● **TASK OBJECTIVE**: Each line holding the string "perform" is to be copied from the data.
++++
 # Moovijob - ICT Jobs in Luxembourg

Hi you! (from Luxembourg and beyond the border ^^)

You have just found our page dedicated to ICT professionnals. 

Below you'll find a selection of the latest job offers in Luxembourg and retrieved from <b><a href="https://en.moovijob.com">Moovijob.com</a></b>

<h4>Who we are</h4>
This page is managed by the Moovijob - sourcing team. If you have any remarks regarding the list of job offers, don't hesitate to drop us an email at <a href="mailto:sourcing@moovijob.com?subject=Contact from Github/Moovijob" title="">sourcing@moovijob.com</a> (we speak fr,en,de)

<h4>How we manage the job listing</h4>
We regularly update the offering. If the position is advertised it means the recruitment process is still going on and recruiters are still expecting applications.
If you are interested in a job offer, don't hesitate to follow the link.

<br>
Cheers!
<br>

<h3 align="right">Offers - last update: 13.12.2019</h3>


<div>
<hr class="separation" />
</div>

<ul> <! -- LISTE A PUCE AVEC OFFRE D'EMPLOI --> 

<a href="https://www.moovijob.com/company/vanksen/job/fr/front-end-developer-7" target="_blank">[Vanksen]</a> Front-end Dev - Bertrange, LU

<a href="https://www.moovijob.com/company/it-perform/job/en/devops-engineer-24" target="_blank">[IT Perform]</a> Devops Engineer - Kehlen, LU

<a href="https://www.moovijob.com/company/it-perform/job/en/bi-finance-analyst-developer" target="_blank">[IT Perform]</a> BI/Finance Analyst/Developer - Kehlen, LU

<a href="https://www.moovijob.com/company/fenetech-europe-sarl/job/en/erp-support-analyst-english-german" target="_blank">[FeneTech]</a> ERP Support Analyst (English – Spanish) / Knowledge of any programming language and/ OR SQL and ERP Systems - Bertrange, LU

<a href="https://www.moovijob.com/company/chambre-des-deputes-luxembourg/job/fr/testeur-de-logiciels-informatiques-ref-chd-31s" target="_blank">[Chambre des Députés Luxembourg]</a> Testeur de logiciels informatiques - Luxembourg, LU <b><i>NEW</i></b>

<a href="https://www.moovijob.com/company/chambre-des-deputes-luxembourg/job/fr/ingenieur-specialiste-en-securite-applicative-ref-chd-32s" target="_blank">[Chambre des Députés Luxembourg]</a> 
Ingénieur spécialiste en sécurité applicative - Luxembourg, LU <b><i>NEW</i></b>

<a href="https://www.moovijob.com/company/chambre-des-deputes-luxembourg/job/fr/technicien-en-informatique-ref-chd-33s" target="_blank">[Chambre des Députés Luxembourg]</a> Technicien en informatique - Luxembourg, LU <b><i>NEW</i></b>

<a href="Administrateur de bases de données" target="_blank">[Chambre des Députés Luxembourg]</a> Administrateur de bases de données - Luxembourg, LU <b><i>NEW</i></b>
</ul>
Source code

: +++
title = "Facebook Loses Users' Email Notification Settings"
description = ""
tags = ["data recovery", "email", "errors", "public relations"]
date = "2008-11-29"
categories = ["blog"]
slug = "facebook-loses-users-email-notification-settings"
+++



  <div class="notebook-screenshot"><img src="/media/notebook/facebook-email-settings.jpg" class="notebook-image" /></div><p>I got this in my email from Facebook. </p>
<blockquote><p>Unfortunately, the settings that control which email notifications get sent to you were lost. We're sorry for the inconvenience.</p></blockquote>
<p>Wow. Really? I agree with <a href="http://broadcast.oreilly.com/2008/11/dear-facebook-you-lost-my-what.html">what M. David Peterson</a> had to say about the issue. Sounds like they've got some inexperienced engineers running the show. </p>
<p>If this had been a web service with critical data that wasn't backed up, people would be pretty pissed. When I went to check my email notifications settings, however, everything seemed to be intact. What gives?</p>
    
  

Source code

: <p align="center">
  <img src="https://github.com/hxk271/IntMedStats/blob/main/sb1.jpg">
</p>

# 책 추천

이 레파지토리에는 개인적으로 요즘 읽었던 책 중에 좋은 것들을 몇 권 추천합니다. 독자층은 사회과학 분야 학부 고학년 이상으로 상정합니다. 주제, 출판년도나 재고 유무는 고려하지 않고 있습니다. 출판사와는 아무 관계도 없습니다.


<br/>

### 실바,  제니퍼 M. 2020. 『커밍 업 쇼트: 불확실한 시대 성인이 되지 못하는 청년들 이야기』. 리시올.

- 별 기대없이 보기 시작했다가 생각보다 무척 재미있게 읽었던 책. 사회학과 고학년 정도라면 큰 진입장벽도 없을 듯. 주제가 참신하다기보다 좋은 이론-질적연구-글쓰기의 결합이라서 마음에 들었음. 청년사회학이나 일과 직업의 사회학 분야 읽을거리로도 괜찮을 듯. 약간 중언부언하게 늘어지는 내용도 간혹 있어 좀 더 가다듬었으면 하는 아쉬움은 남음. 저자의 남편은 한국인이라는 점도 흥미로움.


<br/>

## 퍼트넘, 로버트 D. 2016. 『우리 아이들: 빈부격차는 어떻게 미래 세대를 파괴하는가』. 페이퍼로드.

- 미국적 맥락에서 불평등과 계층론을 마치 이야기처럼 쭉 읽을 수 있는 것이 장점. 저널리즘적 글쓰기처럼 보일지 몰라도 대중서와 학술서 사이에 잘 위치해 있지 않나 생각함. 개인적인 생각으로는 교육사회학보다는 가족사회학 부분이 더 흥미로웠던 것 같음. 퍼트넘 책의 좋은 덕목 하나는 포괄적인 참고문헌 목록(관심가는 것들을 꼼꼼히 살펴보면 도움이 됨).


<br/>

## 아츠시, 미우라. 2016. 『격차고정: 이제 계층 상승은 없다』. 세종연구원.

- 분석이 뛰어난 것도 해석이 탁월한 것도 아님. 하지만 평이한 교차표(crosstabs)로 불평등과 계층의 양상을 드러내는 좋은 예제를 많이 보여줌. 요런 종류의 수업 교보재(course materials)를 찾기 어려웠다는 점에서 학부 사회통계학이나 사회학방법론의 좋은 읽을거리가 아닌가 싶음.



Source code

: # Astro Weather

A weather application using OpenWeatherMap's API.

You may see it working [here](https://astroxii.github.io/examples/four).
++++
● **ANSWER SPACE**:
<a href="https://www.moovijob.com/company/it-perform/job/en/devops-engineer-24" target="_blank">[IT Perform]</a> Devops Engineer - Kehlen, LU
<a href="https://www.moovijob.com/company/it-perform/job/en/bi-finance-analyst-developer" target="_blank">[IT Perform]</a> BI/Finance Analyst/Developer - Kehlen, LU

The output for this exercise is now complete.